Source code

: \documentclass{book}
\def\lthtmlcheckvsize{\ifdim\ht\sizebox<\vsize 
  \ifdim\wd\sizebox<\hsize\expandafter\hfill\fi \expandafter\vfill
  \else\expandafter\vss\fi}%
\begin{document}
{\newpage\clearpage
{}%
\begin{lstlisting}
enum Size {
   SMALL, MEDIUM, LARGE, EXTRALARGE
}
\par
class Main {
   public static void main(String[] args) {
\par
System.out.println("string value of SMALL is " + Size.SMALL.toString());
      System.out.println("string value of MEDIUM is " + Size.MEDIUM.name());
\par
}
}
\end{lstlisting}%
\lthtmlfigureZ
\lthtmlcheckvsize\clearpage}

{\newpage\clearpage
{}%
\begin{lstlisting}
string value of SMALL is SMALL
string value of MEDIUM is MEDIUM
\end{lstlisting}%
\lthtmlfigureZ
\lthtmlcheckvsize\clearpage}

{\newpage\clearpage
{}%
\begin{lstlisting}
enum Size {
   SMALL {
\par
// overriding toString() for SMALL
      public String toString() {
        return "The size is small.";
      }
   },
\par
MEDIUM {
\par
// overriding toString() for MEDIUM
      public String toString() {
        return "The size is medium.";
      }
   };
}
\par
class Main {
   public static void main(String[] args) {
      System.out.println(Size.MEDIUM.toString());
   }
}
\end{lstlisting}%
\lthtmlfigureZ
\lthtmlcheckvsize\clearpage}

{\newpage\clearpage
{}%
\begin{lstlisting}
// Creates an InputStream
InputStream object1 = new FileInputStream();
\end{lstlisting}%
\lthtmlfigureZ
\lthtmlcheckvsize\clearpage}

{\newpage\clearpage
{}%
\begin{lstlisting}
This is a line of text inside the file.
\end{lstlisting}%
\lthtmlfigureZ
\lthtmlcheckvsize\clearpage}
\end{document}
******
### Problem description
All of the records above should be copied exactly.

### Exercise answer
Source code

: \documentclass{book}
\def\lthtmlcheckvsize{\ifdim\ht\sizebox<\vsize 
  \ifdim\wd\sizebox<\hsize\expandafter\hfill\fi \expandafter\vfill
  \else\expandafter\vss\fi}%
\begin{document}
{\newpage\clearpage
{}%
\begin{lstlisting}
enum Size {
   SMALL, MEDIUM, LARGE, EXTRALARGE
}
\par
class Main {
   public static void main(String[] args) {
\par
System.out.println("string value of SMALL is " + Size.SMALL.toString());
      System.out.println("string value of MEDIUM is " + Size.MEDIUM.name());
\par
}
}
\end{lstlisting}%
\lthtmlfigureZ
\lthtmlcheckvsize\clearpage}

{\newpage\clearpage
{}%
\begin{lstlisting}
string value of SMALL is SMALL
string value of MEDIUM is MEDIUM
\end{lstlisting}%
\lthtmlfigureZ
\lthtmlcheckvsize\clearpage}

{\newpage\clearpage
{}%
\begin{lstlisting}
enum Size {
   SMALL {
\par
// overriding toString() for SMALL
      public String toString() {
        return "The size is small.";
      }
   },
\par
MEDIUM {
\par
// overriding toString() for MEDIUM
      public String toString() {
        return "The size is medium.";
      }
   };
}
\par
class Main {
   public static void main(String[] args) {
      System.out.println(Size.MEDIUM.toString());
   }
}
\end{lstlisting}%
\lthtmlfigureZ
\lthtmlcheckvsize\clearpage}

{\newpage\clearpage
{}%
\begin{lstlisting}
// Creates an InputStream
InputStream object1 = new FileInputStream();
\end{lstlisting}%
\lthtmlfigureZ
\lthtmlcheckvsize\clearpage}

{\newpage\clearpage
{}%
\begin{lstlisting}
This is a line of text inside the file.
\end{lstlisting}%
\lthtmlfigureZ
\lthtmlcheckvsize\clearpage}
\end{document}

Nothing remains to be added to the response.